I thought it would be nice to share our Easter traditions
My family is nominally Russian Orthodox, so often "our" Easter would be a week or up to a month after everyone else's. This was GREAT when I was a kid because it meant heaps of discounted Easter eggs for Orthodox Easter (back before the days that shops cottoned on to the fact that there is a huge Orthodox market out there!)
We would paint boiled eggs on Good Friday and my aunt would make Pashka (a type of cheese cake) and Kulich (a yeast bread) and at midight on Easter Saturday we would go to Church. Russian Orthodox churches are very ornate and full of incense, head-scarved women, candles and people - all very impressionable for a little kid! The choir would sing mournful songs in Russian (none of which I would understand) and as part of the ceremony we would walk around the outside of the Church 3 times holding candles while the choir sings (a long walk if your church is on a big block - LOL!!)
After the service we would stand outside and have our basket of eggs, Pashka and Kulich blessed by the priest who would throw holy water on it.
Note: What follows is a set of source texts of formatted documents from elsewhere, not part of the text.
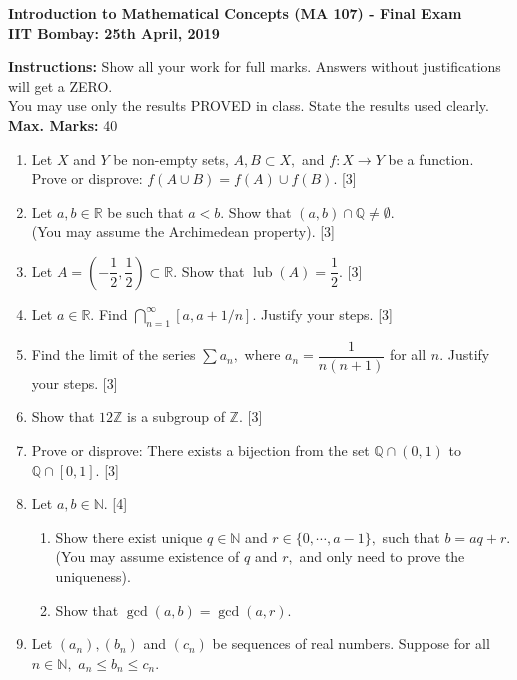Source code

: \documentclass{article}
\title{}
\author{}
\date{}
\begin{document}
\begin{center}
	\begin{large}
		\textbf{Introduction to Mathematical Concepts (MA 107) - Final Exam}\\
		\textbf{IIT Bombay: 25th April, 2019}\\
	\end{large}
	\textbf{Instructions:} Show all your work for full marks. Answers without justifications will get a ZERO.\\
	You may use only the results PROVED in class. State the results used clearly. \textbf{Max. Marks:} 40
\end{center}
\begin{enumerate}[label = (\arabic*)] 
	\item Let $X$ and $Y$ be non-empty sets, $A, B \subset X,$ and $f:X\to Y$ be a function.\\
	Prove or disprove: $f(A\cup B) = f(A) \cup f(B).$ \hfill [3]
	\item Let $a, b \in \mathbb{R}$ be such that $a < b.$ Show that $(a, b) \cap \mathbb{Q} \neq \emptyset.$\\
	(You may assume the Archimedean property). \hfill [3]
	\item Let $A = \left(-\dfrac{1}{2}, \dfrac{1}{2}\right) \subset \mathbb{R}.$ Show that $\operatorname{lub}(A) = \dfrac{1}{2}.$ \hfill [3]
	\item Let $a \in \mathbb{R}.$ Find $\displaystyle\bigcap_{n=1}^\infty[a, a+1/n].$ Justify your steps. \hfill [3]
	\item Find the limit of the series $\sum a_n,$ where $a_n = \dfrac{1}{n(n+1)}$ for all $n.$ Justify your steps. \hfill [3]
	\item Show that $12\mathbb{Z}$ is a subgroup of $\mathbb{Z}.$ \hfill [3]
	\item Prove or disprove: There exists a bijection from the set $\mathbb{Q}\cap(0, 1)$ to $\mathbb{Q}\cap[0, 1].$ \hfill [3]
	\item Let $a, b \in \mathbb{N}.$ \hfill [4]
	\begin{enumerate}[nosep] 
		\item Show there exist unique $q \in \mathbb{N}$ and $r \in \{0, \cdots, a-1\},$ such that $b = aq + r.$\\
		(You may assume existence of $q$ and $r,$ and only need to prove the uniqueness).
		\item Show that $\gcd(a, b) = \gcd(a, r).$
	\end{enumerate}
	\item Let $(a_n), (b_n)$ and $(c_n)$ be sequences of real numbers. Suppose for all $n \in \mathbb{N},$ $a_n \le b_n \le c_n.$\\

\end{enumerate}
\end{document}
Then we'd go home and have a huge feast - lots of meat, vodka and dessert.
I am not religious in any way as an adult and neither is my DH (who is from an Aussie/Pom background) and we want our kids to make up their own mind about religion, but I sure do hope my mum and stepdad can take Flynn and his siblings to Church one day, just so they can experience the wonderful spectacle that is Easter in the Orthodox Church.